The structural studies, as no public explanation for the appearance of the maximum on the curve of plasticity.

              When comparing the mechanical properties of the alloy 47 HNM quenched from 1250 º C (Fig. 2) and the properties of the alloy, tempered at lower temperatures (Fig. 7, 9) that the values ​​of the deforming stress in case hardening at 1250 º C is significantly higher than that of quenched samples in the temperature range 1000-1100 º C.

              Thus, with increasing quenching temperature during subsequent aging of the strength properties of the alloy are growing, and in fact more so the higher the temperature quenching.
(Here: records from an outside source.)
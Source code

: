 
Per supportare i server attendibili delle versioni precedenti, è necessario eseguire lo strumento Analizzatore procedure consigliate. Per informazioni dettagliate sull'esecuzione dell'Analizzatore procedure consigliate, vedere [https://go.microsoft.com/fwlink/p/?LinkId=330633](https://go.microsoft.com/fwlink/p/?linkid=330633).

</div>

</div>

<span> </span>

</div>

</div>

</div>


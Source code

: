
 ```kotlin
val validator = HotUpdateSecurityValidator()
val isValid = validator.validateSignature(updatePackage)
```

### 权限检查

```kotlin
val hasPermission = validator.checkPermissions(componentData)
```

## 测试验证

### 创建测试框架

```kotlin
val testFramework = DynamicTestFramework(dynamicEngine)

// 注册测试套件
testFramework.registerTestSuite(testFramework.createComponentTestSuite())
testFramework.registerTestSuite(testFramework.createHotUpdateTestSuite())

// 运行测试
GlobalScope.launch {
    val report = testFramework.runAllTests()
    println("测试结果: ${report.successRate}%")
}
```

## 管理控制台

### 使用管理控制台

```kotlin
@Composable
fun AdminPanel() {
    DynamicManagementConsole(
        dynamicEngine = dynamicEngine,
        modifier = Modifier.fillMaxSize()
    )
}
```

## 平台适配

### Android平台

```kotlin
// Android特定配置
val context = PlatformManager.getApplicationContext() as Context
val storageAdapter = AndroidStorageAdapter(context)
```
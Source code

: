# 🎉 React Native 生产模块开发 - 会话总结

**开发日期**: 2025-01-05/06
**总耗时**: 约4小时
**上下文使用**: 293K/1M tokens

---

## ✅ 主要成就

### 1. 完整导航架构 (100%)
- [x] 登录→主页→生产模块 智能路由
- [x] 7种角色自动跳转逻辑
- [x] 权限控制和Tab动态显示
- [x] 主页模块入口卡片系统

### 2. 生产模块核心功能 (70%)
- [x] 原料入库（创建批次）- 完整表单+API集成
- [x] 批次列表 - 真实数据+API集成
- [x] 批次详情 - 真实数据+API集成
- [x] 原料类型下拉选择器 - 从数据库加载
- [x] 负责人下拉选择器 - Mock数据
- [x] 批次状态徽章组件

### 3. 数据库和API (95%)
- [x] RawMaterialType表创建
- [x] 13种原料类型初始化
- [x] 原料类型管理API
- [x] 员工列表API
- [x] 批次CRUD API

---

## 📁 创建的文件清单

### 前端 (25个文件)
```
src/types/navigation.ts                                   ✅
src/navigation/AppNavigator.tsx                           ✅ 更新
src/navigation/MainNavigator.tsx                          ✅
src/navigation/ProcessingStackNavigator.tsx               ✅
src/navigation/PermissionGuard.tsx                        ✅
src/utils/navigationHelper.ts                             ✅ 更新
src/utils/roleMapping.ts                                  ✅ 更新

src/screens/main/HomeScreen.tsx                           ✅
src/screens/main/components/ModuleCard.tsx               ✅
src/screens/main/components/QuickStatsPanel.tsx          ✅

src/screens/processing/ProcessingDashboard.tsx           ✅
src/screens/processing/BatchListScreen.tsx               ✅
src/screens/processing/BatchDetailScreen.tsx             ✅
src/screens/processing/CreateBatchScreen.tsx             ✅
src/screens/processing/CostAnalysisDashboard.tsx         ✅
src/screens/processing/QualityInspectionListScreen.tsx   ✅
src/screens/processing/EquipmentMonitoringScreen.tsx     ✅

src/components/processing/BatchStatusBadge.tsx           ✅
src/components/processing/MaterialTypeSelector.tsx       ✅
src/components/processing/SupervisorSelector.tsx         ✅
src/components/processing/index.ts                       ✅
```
The same effect was observed at 1300 º C, but low technological properties not possible to recommend this mode for use in the production of elastic sensing elements ..

 

              Figure 9. - Mechanical properties of the alloy 47 HNM based on the time of aging at 700 º C, pre-hardened from 1100 º C: - 1 hour - 2hours - 5hours, 10 hours.

              In conclusion, it should be noted that at the present time in our laboratory developed more sophisticated methods of heat treatment, allowing not only increase the strength of the alloy 47 HNM, but also to improve processing properties, while reducing the time of heat treatment. Such methods of processing, for example, is a step aging, including low-temperature treatment at the first stage of aging and the subsequent high-temperature processing in the second stage of aging.

 

 

literature

 

1. Precision alloys. Spravochnik.Pod red.B.V.Molotilova.M., "Metallurgy", pp. 368-371,1974

2. A.G.Rahshtadt. Spring steels and alloys. M., "Metallurgy", 1971.

3. Zh.P.Pastuhova, A.G.Rahshtadt. Medi.M. spring alloys, "Metallurgy", 1979.

4. TV Krasnopevtsev RM Paretskaya, GG Knyazev. Sat "Modern spring alloys, processing and testing, Part 1. LDNTP, page 15, 1967. "

5. TV Krasnopevtsev RM Paretskaya. Physical and mechanical properties of corrosion-resistant alloy 47 HNM with high elastic properties. In Sat Tr. TsNIIChM: Precision alloys. M. "Metallurgy" no. 64. pp. 90-99, 1968.